Plötzlich fällt mir auf, wie oft ich eigentlich das Wort HANDICAP verwende. Plötzlich fällt mir auf, wie oft ich mit meiner linken Hand (ohne Schläger) einen kurzen Golfschwung simuliere, wie ich meine Schultern dehne oder die Grundstellung zum Abschlag einnehme. Ich habe begonnen Golfbälle zu sammeln und sie am Klo aufzureihen. Ich fädle meine Glücks-Schnürsenkel von einem Golfschuh in den nächsten. Der Glücks-Ballmarker vom Gut Altentann (den mir die Christl mal geschenkt hat) wird von einem Golfhandschuh zum nächsten vererbt. Ich trage auch ausserhalb des Golfplatzes meine Garmin S2 Uhr, damit ich jederzeit die Entfernung zum nächsten Green bestimmen kann (aktuell grad 12.076 Meter). Die Tees die ich verwende müssen ein ganz spezielles Aussehen haben und ich habe mir angewöhnt primär gelbe statt der gewöhnlich weissen Bälle zu spielen.
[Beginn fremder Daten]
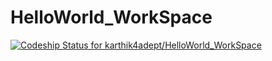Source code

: HelloWorld_WorkSpace
====================
[ ![Codeship Status for karthik4adept/HelloWorld_WorkSpace](https://www.codeship.io/projects/e2d6f5d0-4645-0132-00aa-1237874b3b6a/status)](https://www.codeship.io/projects/45240)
Wenn ich wo spazieren gehe, erwische ich mich dabei neben der Strasse nach verlorenen Golfbällen Ausschau zu halten, obwohl gar kein Golfplatz in der Nähe ist und wenn ein Wind weht, dann reisse ich ein kleines Rasenbüschel vom Boden aus, werfe es in die Luft, um zu kontrollieren, in welche Richtung ich denn schlagen müsste: das auch wenn ich gar nicht am Golfplatz stehe!

Vermutlich gibt es noch viele solcher Schrulligkeiten die mir Golf in meinem Leben als Homo sapiens eingebrockt hat. So bin ich also innerhalb von nur wenigen Jahren, die ich diesen Sport betreibe vom Homo sapiens zum Homo sapiens golfiensis mutiert. Hoffentlich verliere ich mit der Zeit nicht den Status des sapiens! Ein Homo golfiensis allein – wäre mir nun doch zu wenig!

SCHÖNES SPIEL 🙂

P.S.: OK Julia, hast recht: ich bin schrullig!